## FastSpeech 2 Variant inferendce code

Edit the variables **checkpoint_path**, **text** and **emotion** to match yours and run the entire code to generate wav.

### Config & Utils

In [None]:
import os
import sys
import numpy as np
import pandas as pd
src_path = os.path.join("/", *os.getcwd().split(os.sep)[:-2])
sys.path.append(src_path)
os.chdir(src_path)
from src.dataset.dataset import Dataset
from config.config import TrainConfig
import torch
from lightning import seed_everything
from src.models import Generator, TorchSTFT
from dataclasses import asdict
from src.models.acoustic_model.fastspeech.lightning_model import FastSpeechLightning
from src.utils.vocoder_utils import load_checkpoint, synthesize_wav_from_mel
import IPython.display as ipd

PROJECT_PATH = os.path.join("/", *os.getcwd().split(os.sep)[:-2])
config = TrainConfig()
DATASET = "ESD"
# DATASET = "MEADTTS"
device = torch.device("cuda" if torch.cuda.is_available() else "cpu")

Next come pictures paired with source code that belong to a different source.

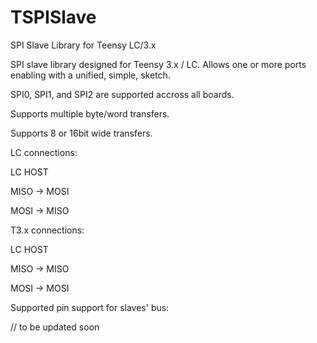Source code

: # TSPISlave
SPI Slave Library for Teensy LC/3.x


  SPI slave library designed for Teensy 3.x / LC. Allows one or more ports enabling with a unified, simple, sketch.
 
  SPI0, SPI1, and SPI2 are supported accross all boards.
 
  Supports multiple byte/word transfers.
 
  Supports 8 or 16bit wide transfers.
 
  
  LC connections:
  
   LC     HOST
  
  MISO -> MOSI
 
  MOSI -> MISO
  
  T3.x connections:
  
   LC     HOST
  
  MISO -> MISO
 
  MOSI -> MOSI
  
  Supported pin support for slaves' bus:
 
  // to be updated soon

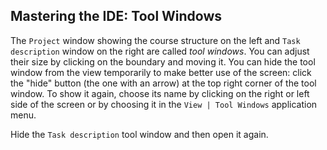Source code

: ## Mastering the IDE: Tool Windows

The <span class="control">`Project`</span> window showing the course structure 
on the left and <span class="control">`Task description`</span> window on the 
right are called *tool windows*. You can adjust their size by clicking on the 
boundary and moving it. You can hide the tool window from the view temporarily
to make better use of the screen: click the "hide" button (the one with an 
arrow)  at the top right corner of the tool window. To show it again, choose 
its name by clicking  on the right or left side of the screen or by choosing it
in the <span class="control">`View | Tool Windows`</span> application menu.

Hide the <span class="control">`Task description`</span> tool window and 
then open it again.
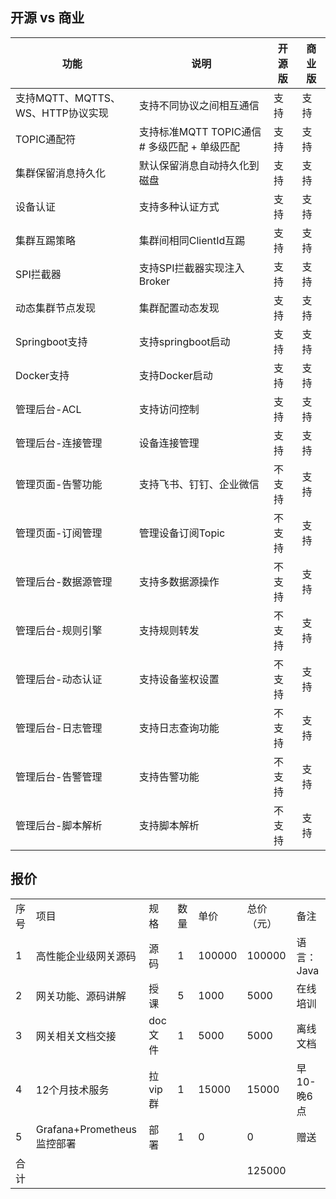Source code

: <!--
.. title: 千万级别设备接入网关
.. slug: release
.. date: 2021-09-20 18:21:38 UTC+1
.. tags: tag
.. category: category
.. link: link
.. description:
.. type: text
-->


## 开源 vs 商业


| 功能                      | 说明                              | 开源版  | 商业版               |
|-------------------------|---------------------------------|------|--------|
| 支持MQTT、MQTTS、WS、HTTP协议实现 | 支持不同协议之间相互通信                    |  支持  | 支持 |
| TOPIC通配符                | 支持标准MQTT TOPIC通信 # 多级匹配  + 单级匹配 | 支持 |  支持  |
| 集群保留消息持久化               | 默认保留消息自动持久化到磁盘                  |  支持 |  支持  |
| 设备认证                    | 支持多种认证方式                        | 支持 |  支持  |_
| 集群互踢策略                  | 集群间相同ClientId互踢                 |  支持 |  支持  |
| SPI拦截器                  | 支持SPI拦截器实现注入Broker              |  支持 |  支持  |
| 动态集群节点发现                | 集群配置动态发现                        |  支持 | 支持  |
| Springboot支持            | 支持springboot启动                  |  支持 |  支持  |
| Docker支持                | 支持Docker启动                      |  支持 | 支持   |
| 管理后台-ACL                | 支持访问控制                          |  支持 |  支持   |
| 管理后台-连接管理               | 设备连接管理                          |  支持 | 支持  |
| 管理页面-告警功能               | 支持飞书、钉钉、企业微信                    |  不支持 |  支持  |
| 管理页面-订阅管理               | 管理设备订阅Topic                     | 不支持 |  支持   |
| 管理后台-数据源管理              | 支持多数据源操作                        | 不支持 |  支持   |
| 管理后台-规则引擎               | 支持规则转发                          | 不支持 |  支持   |
| 管理后台-动态认证               | 支持设备鉴权设置                        |  不支持 |支持   |
| 管理后台-日志管理               | 支持日志查询功能                        |  不支持 |  支持   |
| 管理后台-告警管理               | 支持告警功能                          |  不支持 | 支持   |
| 管理后台-脚本解析               | 支持脚本解析                          | 不支持 | 支持   |


## 报价
|  |                        |  |  |  |        |  |
| --- |------------------------| --- | --- |--------------|--------| --- |
| 序号 | 项目                     | 规格 | 数量 | 单价           | 总价（元）  | 备注 |
| 1 | 高性能企业级网关源码             | 源码 | 1 | 100000       | 100000 | 语言：Java |
| 2 | 网关功能、源码讲解              | 授课 | 5 | 1000         | 5000   | 在线培训 |
| 3 | 网关相关文档交接               | doc文件 | 1 | 5000         | 5000   | 离线文档 |
| 4 | 12个月技术服务               | 拉vip群 | 1 | 15000        | 15000  | 早10-晚6点 |
| 5 | Grafana+Prometheus监控部署 | 部署 | 1 | 0            | 0      | 赠送 |
| 合计 |                        |  |  |              | 125000 |  |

# set checkpoint path, e.g. "ckpt/ESD/model.ckpt"
config.testing_checkpoint = f"{PROJECT_PATH}/EMITTS/FastSpeech2/ckpt/{DATASET}/model.ckpt"
# config.testing_checkpoint = f"{PROJECT_PATH}/EMITTS/FastSpeech2/ckpt/MEADTTS/epoch=559-step=217280.ckpt"
config.phones_path = "../../data/MEADTTS_MFA_preprocessed/phones.json"

def load_data(datalist):
    with open(datalist, encoding='utf-8') as f:
        data = [line.strip().split("|") for line in f]
    return data

### Load Dataset

In [None]:
test_data = Dataset(
        filename="test.txt", cfg=config, batch_size=config.val_batch_size, is_emotion_feature=config.is_emotion_feature
    )
test_sample = test_data[np.random.randint(0, len(test_data))]
test_data_text = load_data(f"../filelist/{DATASET}/esd_en_audio_sid_text_efeature_test_filelist.txt")
# test_data_text = load_data(f"../filelist/{DATASET}/MEADTTS_audio_sid_text_efeature_test_filelist.txt")
test_df = pd.DataFrame(test_data_text, columns=["file_name", "speaker", "text", "emotion_feature"])
test_item = test_df[test_df["file_name"].str.contains(test_sample["id"])]

# MEADTTS
# test_id = ""
# if test_sample["id"][1] == "_":
#     test_id = "W" + str(int(test_sample["id"][:1])).zfill(3) + test_sample["id"][1:]
# elif int(test_sample["id"][:2]) <= 40:
#     test_id = "W" + str(int(test_sample["id"][:2])).zfill(3) + test_sample["id"][2:]
# else:
#     test_id = "M" + str(int(test_sample["id"][:2]) - 40).zfill(3) + test_sample["id"][2:]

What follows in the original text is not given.